Description of the task:
Down to the final line, write out the material beneath exactly, without pictures.

Information provided:
____________________

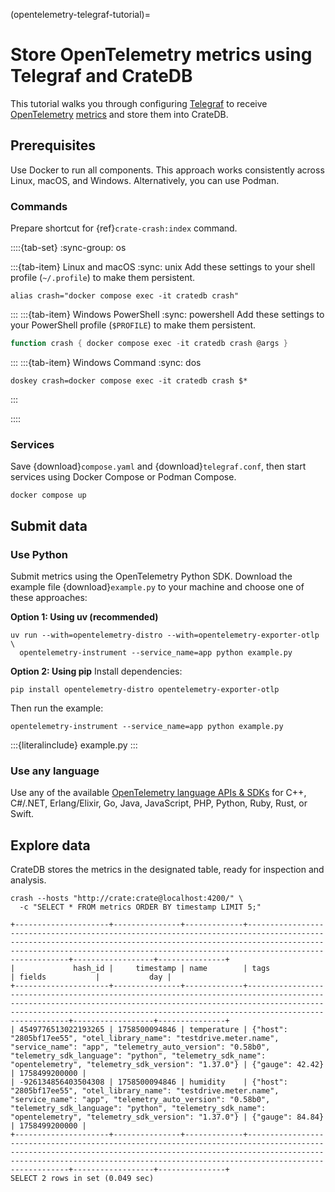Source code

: (opentelemetry-telegraf-tutorial)=
# Store OpenTelemetry metrics using Telegraf and CrateDB

This tutorial walks you through configuring [Telegraf] to receive
[OpenTelemetry] [metrics] and store them into CrateDB.

## Prerequisites

Use Docker to run all components. This approach works consistently
across Linux, macOS, and Windows. Alternatively, you can use Podman.

### Commands

Prepare shortcut for {ref}`crate-crash:index` command.

::::{tab-set}
:sync-group: os

:::{tab-item} Linux and macOS
:sync: unix
Add these settings to your shell profile (`~/.profile`) to make them persistent.
```shell
alias crash="docker compose exec -it cratedb crash"
```
:::
:::{tab-item} Windows PowerShell
:sync: powershell
Add these settings to your PowerShell profile (`$PROFILE`) to make them persistent.
```powershell
function crash { docker compose exec -it cratedb crash @args }
```
:::
:::{tab-item} Windows Command
:sync: dos
```shell
doskey crash=docker compose exec -it cratedb crash $*
```
:::

::::

### Services

Save {download}`compose.yaml` and {download}`telegraf.conf`, then start
services using Docker Compose or Podman Compose.

```shell
docker compose up
```

## Submit data

### Use Python

Submit metrics using the OpenTelemetry Python SDK. Download the example file
{download}`example.py` to your machine and choose one of these approaches:

**Option 1: Using uv (recommended)**
```shell
uv run --with=opentelemetry-distro --with=opentelemetry-exporter-otlp \
  opentelemetry-instrument --service_name=app python example.py
```

**Option 2: Using pip**
Install dependencies:
```shell
pip install opentelemetry-distro opentelemetry-exporter-otlp
```
Then run the example:
```shell
opentelemetry-instrument --service_name=app python example.py
```

:::{literalinclude} example.py
:::

### Use any language

Use any of the available [OpenTelemetry language APIs & SDKs] for C++, C#/.NET,
Erlang/Elixir, Go, Java, JavaScript, PHP, Python, Ruby, Rust, or Swift. 

## Explore data

CrateDB stores the metrics in the designated table, ready for inspection and analysis.
```shell
crash --hosts "http://crate:crate@localhost:4200/" \
  -c "SELECT * FROM metrics ORDER BY timestamp LIMIT 5;"
```
```psql
+---------------------+---------------+-------------+------------------------------------------------------------------------------------------------------------------------------------------------------------------------------------------------------------------------------------------------+------------------+---------------+
|             hash_id |     timestamp | name        | tags                                                                                                                                                                                                                                           | fields           |           day |
+---------------------+---------------+-------------+------------------------------------------------------------------------------------------------------------------------------------------------------------------------------------------------------------------------------------------------+------------------+---------------+
| 4549776513022193265 | 1758500094846 | temperature | {"host": "2805bf17ee55", "otel_library_name": "testdrive.meter.name", "service_name": "app", "telemetry_auto_version": "0.58b0", "telemetry_sdk_language": "python", "telemetry_sdk_name": "opentelemetry", "telemetry_sdk_version": "1.37.0"} | {"gauge": 42.42} | 1758499200000 |
| -926134856403504308 | 1758500094846 | humidity    | {"host": "2805bf17ee55", "otel_library_name": "testdrive.meter.name", "service_name": "app", "telemetry_auto_version": "0.58b0", "telemetry_sdk_language": "python", "telemetry_sdk_name": "opentelemetry", "telemetry_sdk_version": "1.37.0"} | {"gauge": 84.84} | 1758499200000 |
+---------------------+---------------+-------------+------------------------------------------------------------------------------------------------------------------------------------------------------------------------------------------------------------------------------------------------+------------------+---------------+
SELECT 2 rows in set (0.049 sec)
```


[metrics]: https://opentelemetry.io/docs/concepts/signals/metrics/
[OpenTelemetry]: https://opentelemetry.io/docs/what-is-opentelemetry/
[OpenTelemetry language APIs & SDKs]: https://opentelemetry.io/docs/languages/
[Telegraf]: https://www.influxdata.com/time-series-platform/telegraf/
[uv]: https://docs.astral.sh/uv/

____________________

Solved exercise:
Source code

: (opentelemetry-telegraf-tutorial)=
# Store OpenTelemetry metrics using Telegraf and CrateDB

This tutorial walks you through configuring [Telegraf] to receive
[OpenTelemetry] [metrics] and store them into CrateDB.

## Prerequisites

Use Docker to run all components. This approach works consistently
across Linux, macOS, and Windows. Alternatively, you can use Podman.

### Commands

Prepare shortcut for {ref}`crate-crash:index` command.

::::{tab-set}
:sync-group: os

:::{tab-item} Linux and macOS
:sync: unix
Add these settings to your shell profile (`~/.profile`) to make them persistent.
```shell
alias crash="docker compose exec -it cratedb crash"
```
:::
:::{tab-item} Windows PowerShell
:sync: powershell
Add these settings to your PowerShell profile (`$PROFILE`) to make them persistent.
```powershell
function crash { docker compose exec -it cratedb crash @args }
```
:::
:::{tab-item} Windows Command
:sync: dos
```shell
doskey crash=docker compose exec -it cratedb crash $*
```
:::

::::

### Services

Save {download}`compose.yaml` and {download}`telegraf.conf`, then start
services using Docker Compose or Podman Compose.

```shell
docker compose up
```

## Submit data

### Use Python

Submit metrics using the OpenTelemetry Python SDK. Download the example file
{download}`example.py` to your machine and choose one of these approaches:

**Option 1: Using uv (recommended)**
```shell
uv run --with=opentelemetry-distro --with=opentelemetry-exporter-otlp \
  opentelemetry-instrument --service_name=app python example.py
```

**Option 2: Using pip**
Install dependencies:
```shell
pip install opentelemetry-distro opentelemetry-exporter-otlp
```
Then run the example:
```shell
opentelemetry-instrument --service_name=app python example.py
```

:::{literalinclude} example.py
:::

### Use any language

Use any of the available [OpenTelemetry language APIs & SDKs] for C++, C#/.NET,
Erlang/Elixir, Go, Java, JavaScript, PHP, Python, Ruby, Rust, or Swift. 

## Explore data

CrateDB stores the metrics in the designated table, ready for inspection and analysis.
```shell
crash --hosts "http://crate:crate@localhost:4200/" \
  -c "SELECT * FROM metrics ORDER BY timestamp LIMIT 5;"
```
```psql
+---------------------+---------------+-------------+------------------------------------------------------------------------------------------------------------------------------------------------------------------------------------------------------------------------------------------------+------------------+---------------+
|             hash_id |     timestamp | name        | tags                                                                                                                                                                                                                                           | fields           |           day |
+---------------------+---------------+-------------+------------------------------------------------------------------------------------------------------------------------------------------------------------------------------------------------------------------------------------------------+------------------+---------------+
| 4549776513022193265 | 1758500094846 | temperature | {"host": "2805bf17ee55", "otel_library_name": "testdrive.meter.name", "service_name": "app", "telemetry_auto_version": "0.58b0", "telemetry_sdk_language": "python", "telemetry_sdk_name": "opentelemetry", "telemetry_sdk_version": "1.37.0"} | {"gauge": 42.42} | 1758499200000 |
| -926134856403504308 | 1758500094846 | humidity    | {"host": "2805bf17ee55", "otel_library_name": "testdrive.meter.name", "service_name": "app", "telemetry_auto_version": "0.58b0", "telemetry_sdk_language": "python", "telemetry_sdk_name": "opentelemetry", "telemetry_sdk_version": "1.37.0"} | {"gauge": 84.84} | 1758499200000 |
+---------------------+---------------+-------------+------------------------------------------------------------------------------------------------------------------------------------------------------------------------------------------------------------------------------------------------+------------------+---------------+
SELECT 2 rows in set (0.049 sec)
```


[metrics]: https://opentelemetry.io/docs/concepts/signals/metrics/
[OpenTelemetry]: https://opentelemetry.io/docs/what-is-opentelemetry/
[OpenTelemetry language APIs & SDKs]: https://opentelemetry.io/docs/languages/
[Telegraf]: https://www.influxdata.com/time-series-platform/telegraf/
[uv]: https://docs.astral.sh/uv/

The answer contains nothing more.